Following his poor show, Denly's position is under threat with Test captain Joe Root set to return for the second Test following the birth of his second child, while Essex's Dan Lawrence is waiting for his chance following a prolific winter for the England Lions.
Well, Nasser pointed out that Denly’s “problem is clearly a technical one” and suggested him to look at his stand-in captain Ben Stokes and India captain Virat Kohli who have modified their techniques.
In his column for Daily Mail, Nasser wrote: “The problem for Denly is that he has a history with the one that nips back. And if international bowlers these days sense a weakness, there really is no place to hide. His problem is clearly a technical one. He is planting his front foot on the middle and off stump, but he is not moving it again. And because his feet are getting stuck, he is having to play at the ball with his hands.”
He continued, “If the ball is coming back in from the offside, that leaves a gap between bat and pad. And that is what any international bowler worth his salt will be trying to exploit. At the county level, a glitch like that does not matter so much, because the bowlers might only be able to produce a threatening delivery once an over. Rob Key, who used to captain Denly at Kent, says it has always been a vulnerability. But in Test cricket, that goes up to three or four times an over.”

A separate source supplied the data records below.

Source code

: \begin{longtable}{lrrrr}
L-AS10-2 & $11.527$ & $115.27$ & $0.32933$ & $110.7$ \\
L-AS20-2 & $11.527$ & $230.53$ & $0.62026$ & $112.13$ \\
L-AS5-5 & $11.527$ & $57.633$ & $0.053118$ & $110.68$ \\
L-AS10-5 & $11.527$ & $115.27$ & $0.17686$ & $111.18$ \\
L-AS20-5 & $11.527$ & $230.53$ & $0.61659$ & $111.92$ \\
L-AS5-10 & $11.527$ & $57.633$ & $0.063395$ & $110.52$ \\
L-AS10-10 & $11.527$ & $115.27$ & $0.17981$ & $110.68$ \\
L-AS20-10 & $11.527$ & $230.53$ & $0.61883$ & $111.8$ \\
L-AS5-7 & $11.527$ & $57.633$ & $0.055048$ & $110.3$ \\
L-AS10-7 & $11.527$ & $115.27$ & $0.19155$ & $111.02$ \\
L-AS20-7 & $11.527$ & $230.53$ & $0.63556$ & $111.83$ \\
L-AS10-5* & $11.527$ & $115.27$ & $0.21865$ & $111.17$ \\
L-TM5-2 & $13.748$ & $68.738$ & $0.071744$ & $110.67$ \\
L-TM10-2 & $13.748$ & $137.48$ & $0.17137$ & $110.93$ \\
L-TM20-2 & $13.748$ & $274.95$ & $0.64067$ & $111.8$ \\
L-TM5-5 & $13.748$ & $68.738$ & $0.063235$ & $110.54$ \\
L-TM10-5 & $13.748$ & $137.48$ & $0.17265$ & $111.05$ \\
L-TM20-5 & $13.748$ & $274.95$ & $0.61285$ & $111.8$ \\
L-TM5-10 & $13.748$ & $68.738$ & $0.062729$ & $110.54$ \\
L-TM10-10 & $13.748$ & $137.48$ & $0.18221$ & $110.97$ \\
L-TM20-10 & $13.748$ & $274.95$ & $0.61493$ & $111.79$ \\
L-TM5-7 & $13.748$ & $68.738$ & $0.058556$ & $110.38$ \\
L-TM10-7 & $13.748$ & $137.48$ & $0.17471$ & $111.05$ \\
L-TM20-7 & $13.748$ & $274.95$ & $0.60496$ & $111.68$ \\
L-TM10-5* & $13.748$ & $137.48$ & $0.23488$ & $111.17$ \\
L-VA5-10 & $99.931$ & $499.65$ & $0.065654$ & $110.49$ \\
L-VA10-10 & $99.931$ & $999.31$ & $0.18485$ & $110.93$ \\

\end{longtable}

The cricketer-turned-commentator further said: “Whatever the reason, Denly will have to go away and work out how to deal with the problem. And he will have to do it quickly. He is 34, so time is not on his side, and Joe Root will return for next week’s second Test. And while I still believe Denly is ahead of Zak Crawley in the pecking order, things could get uncomfortable for him if he fails in the second innings, and Crawley gets a score.
It is not an easy summer to correct technical issues, because at the moment a batsman cannot go back to county cricket and work on his game. But Denly has to find a way, even if it means moving further across his stumps to the off side.”
Citing the example of England all-rounder and Kohli, Nasser said: “Stokes has clearly tinkered with his technique, despite having the year of his life in 2019. He has opened up his stance and has got a big trigger movement across his stumps towards the offside. I’m not sure why he has done it, but it shows even when you are in form you can always improve your alignment.”
He further noted, “Another example is Virat Kohli. When he came to England in 2014, he kept nicking Jimmy Anderson. Two summers ago, he stood further outside his crease and intercepted the ball before it had a chance to swing as much. The result was that superb century at Edgbaston.”
He signed off by saying, “Denly has to believe that a tweak can be made, even while he accepts the risks that come with it. After training the brain for years about where his off stump is, a change of guard may confuse him about which balls to play at and which to leave. But the reality is that if he does not adapt quickly, the best bowlers are going to keep finding him out.
And, as I mentioned the other day, it is not just about Root coming back into the side. Dan Lawrence is itching for a crack, too. Test cricket can be a ruthless business. Denly has to adapt — and he has to adapt now.”